WHAT THE TASK REQUIRES:
Collect from the data below each line with "twoside".

(RECORDS TO PROCESS begins)

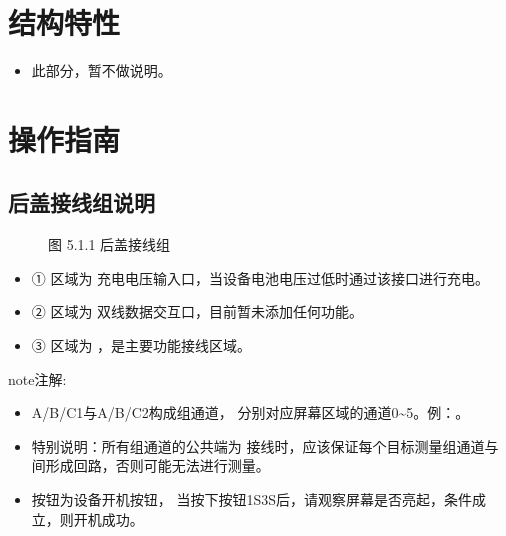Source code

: \documentclass[a4paper,10pt,english]{sphinxmanual}
\begin{document}
\section{结构特性}
\label{\detokenize{structural_characteristics:id1}}\label{\detokenize{structural_characteristics::doc}}\begin{itemize}
\item {} 
\sphinxAtStartPar
此部分，暂不做说明。

\end{itemize}


\section{操作指南}
\label{\detokenize{operation_guide:id1}}\label{\detokenize{operation_guide::doc}}

\subsection{后盖接线组说明}
\label{\detokenize{operation_guide:id2}}
\begin{figure}[htbp]
\centering
\capstart

\noindent{}
\caption{图 5.1.1 后盖接线组}\label{\detokenize{operation_guide:id6}}\end{figure}
\begin{itemize}
\item {} 
\sphinxAtStartPar
① 区域为  充电电压输入口，当设备电池电压过低时通过该接口进行充电。

\item {} 
\sphinxAtStartPar
② 区域为  双线数据交互口，目前暂未添加任何功能。

\item {} 
\sphinxAtStartPar
③ 区域为  ，是主要功能接线区域。

\end{itemize}

\begin{sphinxadmonition}{note}{注解:}\begin{itemize}
\item {} 
\sphinxAtStartPar
A/B/C1与A/B/C2构成组通道， 分别对应屏幕区域的通道0\textasciitilde{}5。例：。

\item {} 
\sphinxAtStartPar
特别说明：所有组通道的公共端为  接线时，应该保证每个目标测量组通道与  间形成回路，否则可能无法进行测量。

\item {} 
\sphinxAtStartPar
{} 按钮为设备开机按钮， 当按下按钮1S\sphinxhyphen{}3S后，请观察屏幕是否亮起，条件成立，则开机成功。

\end{itemize}
\end{sphinxadmonition}
\end{document}
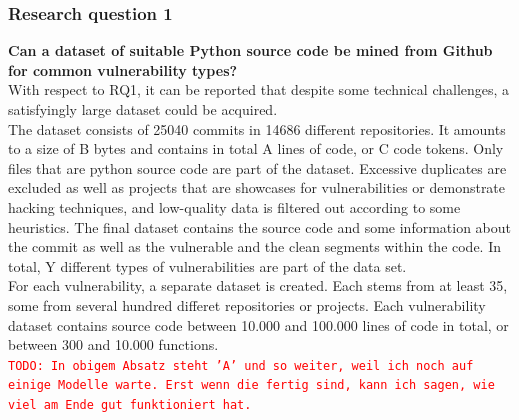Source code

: \documentclass[
	a4paper,
	pagesize,
	pdftex,
	12pt,
	twoside, %
	BCOR=5mm, %
	ngerman,
	fleqn,
	final,
	]{scrartcl}
\begin{document}
\subsubsection{Research question 1}
\textbf{Can a dataset of suitable Python source code be mined from Github for common vulnerability types?}\\
With respect to RQ1, it can be reported that despite some technical challenges, a satisfyingly large dataset could be acquired.\\
The dataset consists of 25040 commits in 14686 different repositories. It amounts to a size of B bytes and contains in total A lines of code, or C code tokens. Only files that are python source code are part of the dataset. Excessive duplicates are excluded as well as projects that are showcases for vulnerabilities or demonstrate hacking techniques, and low-quality data is filtered out according to some heuristics. The final dataset contains the source code and some information about the commit as well as the vulnerable and the clean segments within the code. In total, Y different types of vulnerabilities are part of the data set.\\
For each vulnerability, a separate dataset is created. Each stems from at least 35, some from several hundred differet repositories or projects. Each vulnerability dataset contains source code between 10.000 and 100.000 lines of code in total, or between 300 and 10.000 functions.\\ %


\textcolor{red}{\texttt{TODO: In obigem Absatz steht 'A' und so weiter, weil ich noch auf einige Modelle warte. Erst wenn die fertig sind, kann ich sagen, wie viel am Ende gut funktioniert hat.}}
\end{document}
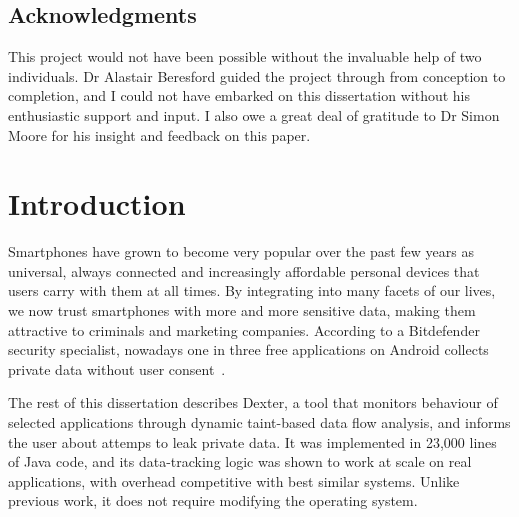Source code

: \documentclass[12pt,twoside,notitlepage]{report}
\begin{document}
\bigskip
\medskip
{}

\cleardoublepage

\tableofcontents

\newpage
\section*{Acknowledgments}

This project would not have been possible without the invaluable help of two individuals. Dr Alastair Beresford guided the project through from conception to completion, and I could not have embarked on this dissertation without his enthusiastic support and input. I also owe a great deal of gratitude to Dr Simon Moore for his insight and feedback on this paper.


\cleardoublepage        %

\setcounter{page}{1}
\pagestyle{headings}

\chapter{Introduction}

Smartphones have grown to become very popular over the past few years as universal, always connected and increasingly affordable personal devices that users carry with them at all times. By integrating into many facets of our lives, we now trust smartphones with more and more sensitive data, making them attractive to criminals and marketing companies. According to a Bitdefender security specialist, nowadays one in three free applications on Android collects private data without user consent~\cite{web:HuffingtonOneInThree}. 

The rest of this dissertation describes Dexter, a tool that monitors behaviour of selected applications through dynamic taint-based data flow analysis, and informs the user about attemps to leak private data. It was implemented in 23,000 lines of Java code, and its data-tracking logic was shown to work at scale on real applications, with overhead competitive with best similar systems. Unlike previous work, it does not require modifying the operating system.
\end{document}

(RECORDS TO PROCESS ends)

THE ANSWER:
	twoside, %
: \documentclass[12pt,twoside,notitlepage]{report}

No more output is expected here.